I recruit HR professionals at every level, and over a long career I have enjoyed watching candidates begin their career and eventually progress to senior roles. Although not everybody wants to move up the career ladder, I am often struck by the qualities that unite those who have. As the need for senior talent is critical in an uncertain and challenging world, here are the qualities I believe could help HR practitioners to take the next step.
They partner other business functions
Successful HR professionals can speak compellingly to everybody, from the most junior new starter to the board, and they can speak the CFO’s language. Key to this is an understanding of how HR fits within an organisation and the challenges and ambitions of all business functions. One way to learn this quickly is to get involved at the earliest opportunity with talent planning and business structuring, in which capacity you will spend time with managers and functions across the business.
Boards today recognise the competition for talent, and expect HR and marketing to work together to attract the best people. This provides opportunities for HR to get involved with social media and brand advocacy – key tools in the war for talent.
They want to solve problems
While they’re careful with their time and attention, some of the best HR people I know have furthered their reputation by taking on a problem, regardless of whether or not it was their job to do so. HR’s increasingly cross-functional remit means there are now plenty of opportunities to expand and define your own role.
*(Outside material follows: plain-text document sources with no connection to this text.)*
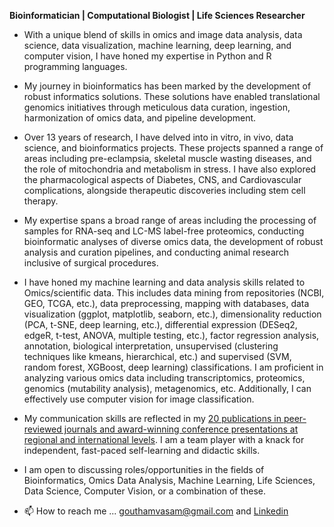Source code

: **Bioinformatician | Computational Biologist | Life Sciences Researcher**

- With a unique blend of skills in omics and image data analysis, data science, data visualization, machine learning, deep learning, and computer vision, I have honed my expertise in Python and R programming languages.

- My journey in bioinformatics has been marked by the development of robust informatics solutions. These solutions have enabled translational genomics initiatives through meticulous data curation, ingestion, harmonization of omics data, and pipeline development.

- Over 13 years of research, I have delved into in vitro, in vivo, data science, and bioinformatics projects. These projects spanned a range of areas including pre-eclampsia, skeletal muscle wasting diseases, and the role of mitochondria and metabolism in stress. I have also explored the pharmacological aspects of Diabetes, CNS, and Cardiovascular complications, alongside therapeutic discoveries including stem cell therapy.

- My expertise spans a broad range of areas including the processing of samples for RNA-seq and LC-MS label-free proteomics, conducting bioinformatic analyses of diverse omics data, the development of robust analysis and curation pipelines, and conducting animal research inclusive of surgical procedures.

- I have honed my machine learning and data analysis skills related to Omics/scientific data. This includes data mining from repositories (NCBI, GEO, TCGA, etc.), data preprocessing, mapping with databases, data visualization (ggplot, matplotlib, seaborn, etc.), dimensionality reduction (PCA, t-SNE, deep learning, etc.), differential expression (DESeq2, edgeR, t-test, ANOVA, multiple testing, etc.), factor regression analysis, annotation, biological interpretation, unsupervised (clustering techniques like kmeans, hierarchical, etc.) and supervised (SVM, random forest, XGBoost, deep learning) classifications. I am proficient in analyzing various omics data including transcriptomics, proteomics, genomics (mutability analysis), metagenomics, etc. Additionally, I can effectively use computer vision for image classification.

- My communication skills are reflected in my [20 publications in peer-reviewed journals and award-winning conference presentations at regional and international levels](https://scholar.google.com/citations?user=fZFTqlgAAAAJ&hl=en). I am a team player with a knack for independent, fast-paced self-learning and didactic skills.

- I am open to discussing roles/opportunities in the fields of Bioinformatics, Omics Data Analysis, Machine Learning, Life Sciences, Data Science, Computer Vision, or a combination of these.
  
- 📫 How to reach me ... [gouthamvasam@gmail.com](mailto:gouthamvasam@gmail.com) and [Linkedin](https://www.linkedin.com/in/goutham-vasam-404a221a/)
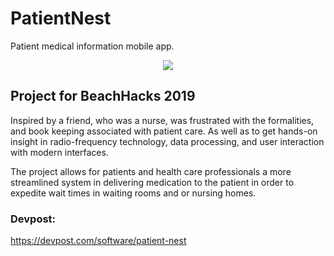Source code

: # PatientNest
Patient medical information mobile app. 

<p align="center">
  <img src=https://i.imgur.com/oL6DqV6.png/>
</p>

## Project for BeachHacks 2019
Inspired by a friend, who was a nurse, was frustrated with the formalities, and book keeping associated with patient care. As well as to get hands-on insight in radio-frequency technology, data processing, and user interaction with modern interfaces. 

The project allows for patients and health care professionals a more streamlined system in delivering medication to the patient in order to expedite wait times in waiting rooms and or nursing homes. 

### Devpost:
https://devpost.com/software/patient-nest

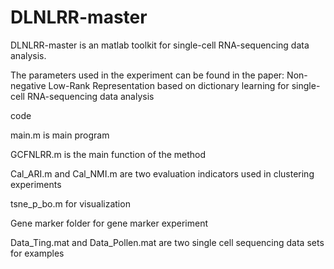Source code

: # DLNLRR-master
DLNLRR-master is an matlab toolkit for single-cell RNA-sequencing data analysis.

The parameters used in the experiment can be found in the paper: Non-negative Low-Rank Representation based on dictionary learning for single-cell RNA-sequencing data analysis


code

main.m is main program

GCFNLRR.m is the main function of the method

Cal_ARI.m and Cal_NMI.m are two evaluation indicators used in clustering experiments

tsne_p_bo.m for visualization

Gene marker folder for gene marker experiment


Data_Ting.mat and Data_Pollen.mat are two single cell sequencing data sets for examples
 
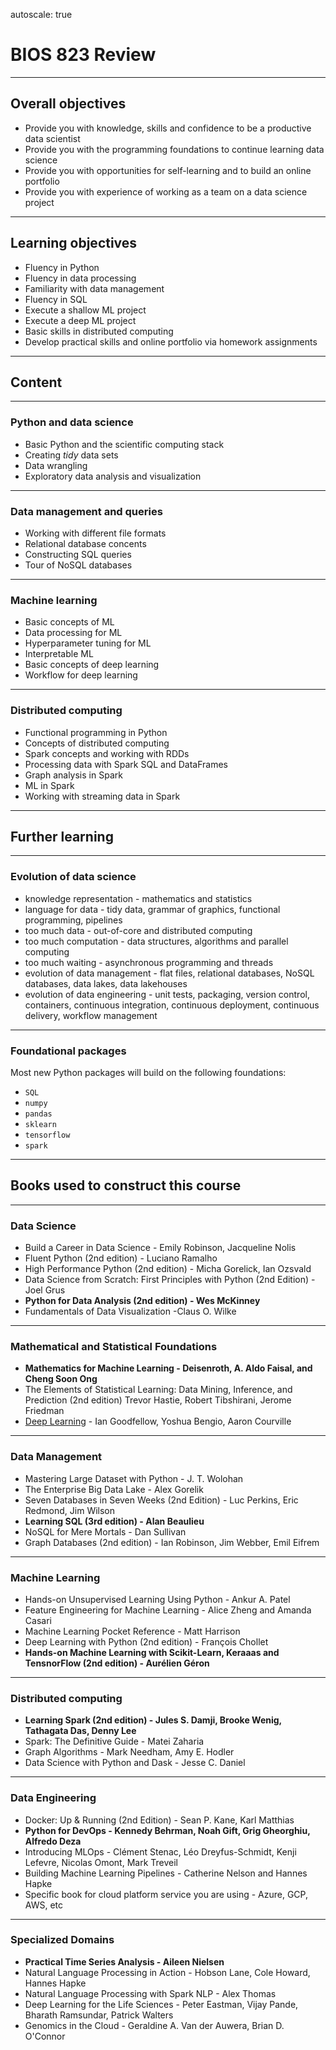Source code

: autoscale: true

# BIOS 823 Review

---

## Overall objectives

- Provide you with knowledge, skills and confidence to be a productive data scientist
- Provide you with the programming foundations to continue learning data science
- Provide you with opportunities for self-learning and to build an online portfolio
- Provide you with experience of working as a team on a data science project 

---

## Learning objectives

- Fluency in Python
- Fluency in data processing
- Familiarity with data management
- Fluency in SQL
- Execute a shallow ML project
- Execute a deep ML project
- Basic skills in distributed computing
- Develop practical skills and online portfolio via homework assignments

---

## Content

---

### Python and data science

- Basic Python and the scientific computing stack
- Creating *tidy* data sets
- Data wrangling
- Exploratory data analysis and visualization

---

### Data management and queries

- Working with different file formats
- Relational database concents
- Constructing SQL queries
- Tour of NoSQL databases

---

### Machine learning

- Basic concepts of ML
- Data processing for ML
- Hyperparameter tuning for ML
- Interpretable ML
- Basic concepts of deep learning
- Workflow for deep learning

---

### Distributed computing

- Functional programming in Python
- Concepts of distributed computing
- Spark concepts and working with RDDs
- Processing data with Spark SQL and DataFrames
- Graph analysis in Spark
- ML in Spark
- Working with streaming data in Spark

---

## Further learning

---

### Evolution of data science

- knowledge representation - mathematics and statistics
- language for data - tidy data, grammar of graphics, functional programming, pipelines
- too much data - out-of-core and distributed computing
- too much computation - data structures, algorithms and parallel computing
- too much waiting - asynchronous programming and threads
- evolution of data management - flat files, relational databases, NoSQL databases, data lakes, data lakehouses
- evolution of data engineering - unit tests, packaging, version control, containers, continuous integration, continuous deployment, continuous delivery, workflow management

---

### Foundational packages

Most new Python packages will build on the following foundations:

- `SQL`
- `numpy`
- `pandas`
- `sklearn`
- `tensorflow`
- `spark`

---

## Books used to construct this course

---

### Data Science

- Build a Career in Data Science - Emily Robinson, Jacqueline Nolis
- Fluent Python (2nd edition) - Luciano Ramalho
- High Performance Python (2nd edition) - Micha Gorelick, Ian Ozsvald
- Data Science from Scratch: First Principles with Python (2nd Edition) - Joel Grus
- **Python for Data Analysis (2nd edition) - Wes McKinney**
- Fundamentals of Data Visualization -Claus O. Wilke

---

### Mathematical and Statistical Foundations

- **Mathematics for Machine Learning - Deisenroth, A. Aldo Faisal, and Cheng Soon Ong**
- The Elements of Statistical Learning: Data Mining, Inference, and Prediction (2nd edition) Trevor Hastie, Robert Tibshirani, Jerome Friedman
- [Deep Learning](https://www.deeplearningbook.org) - Ian Goodfellow, Yoshua Bengio, Aaron Courville

---

### Data Management

- Mastering Large Dataset with Python - J. T. Wolohan
- The Enterprise Big Data Lake - Alex Gorelik
- Seven Databases in Seven Weeks (2nd Edition) - Luc Perkins, Eric Redmond, Jim Wilson
- **Learning SQL (3rd edition) - Alan Beaulieu**
- NoSQL for Mere Mortals - Dan Sullivan
- Graph Databases (2nd edition) - Ian Robinson, Jim Webber, Emil Eifrem

---

### Machine Learning

- Hands-on Unsupervised Learning Using Python - Ankur A. Patel
- Feature Engineering for Machine Learning - Alice Zheng and Amanda Casari
- Machine Learning Pocket Reference - Matt Harrison
- Deep Learning with Python (2nd edition) - François Chollet
- **Hands-on Machine Learning with Scikit-Learn, Keraaas and TensnorFlow (2nd edition) - Aurélien Géron**

---

### Distributed computing

- **Learning Spark (2nd edition) - Jules S. Damji, Brooke Wenig, Tathagata Das, Denny Lee**
- Spark: The Definitive Guide - Matei Zaharia
- Graph Algorithms - Mark Needham, Amy E. Hodler
- Data Science with Python and Dask - Jesse C. Daniel

---

### Data Engineering

- Docker: Up & Running (2nd Edition) - Sean P. Kane, Karl Matthias
- **Python for DevOps - Kennedy Behrman, Noah Gift, Grig Gheorghiu, Alfredo Deza**
- Introducing MLOps - Clément Stenac, Léo Dreyfus-Schmidt, Kenji Lefevre, Nicolas Omont, Mark Treveil
- Building Machine Learning Pipelines - Catherine Nelson and Hannes Hapke
- Specific book for cloud platform service you are using - Azure, GCP, AWS, etc

---

### Specialized Domains 

- **Practical Time Series Analysis - Aileen Nielsen**
- Natural Language Processing in Action - Hobson Lane, Cole Howard, Hannes Hapke
- Natural Language Processing with Spark NLP - Alex Thomas
- Deep Learning for the Life Sciences - Peter Eastman, Vijay Pande, Bharath Ramsundar, Patrick Walters
- Genomics in the Cloud - Geraldine A. Van der Auwera, Brian D. O'Connor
They challenge assumptions
The sheer pressure on businesses to perform can result in creativity being stifled, with time-stretched individuals adopting a mindset of ticking a certain number of boxes in a day. Yet few companies really want an army of box-tickers. Successful candidates often question the status quo, whether that’s a system, a process or a set of assumptions, and always seek a better way.
They take the long-term view
Successful people often think pragmatically about their career and have a plan that means taking the long-term view. For example, some of the best HR candidates I’ve interviewed have been willing to take a sideways move at a key stage in their career to gain skills they know will be valuable (for example, by taking secondments into systems or L&D projects).
They’re great at talking about their career
Whether because they started out with a plan for their career and stuck to it, or simply because they practise the art of talking through their CV, many of the best candidates I have met are skilled at delivering a compelling, joined-up precis of their career. I think you can gain easy points in an interview by practising beforehand how you describe your career journey until it becomes second nature.
They get qualified
Ambitious people seize opportunities to qualify in their field. CIPD qualifications and sponsored degrees or master’s degrees undertaken alongside work are invaluable and can help you to broaden your skillset or discover new specialisms.
They champion employees
HR should be forward-looking and an agent for people growing with an organisation. So the best HR professionals are curious about people and can recognise individuals’ strengths and – above all – potential. HR has a role to play in ensuring a business is community-focused, which applies to employees and stakeholders alike. HR now speaks for the employee community – so it needs to listen to it, too.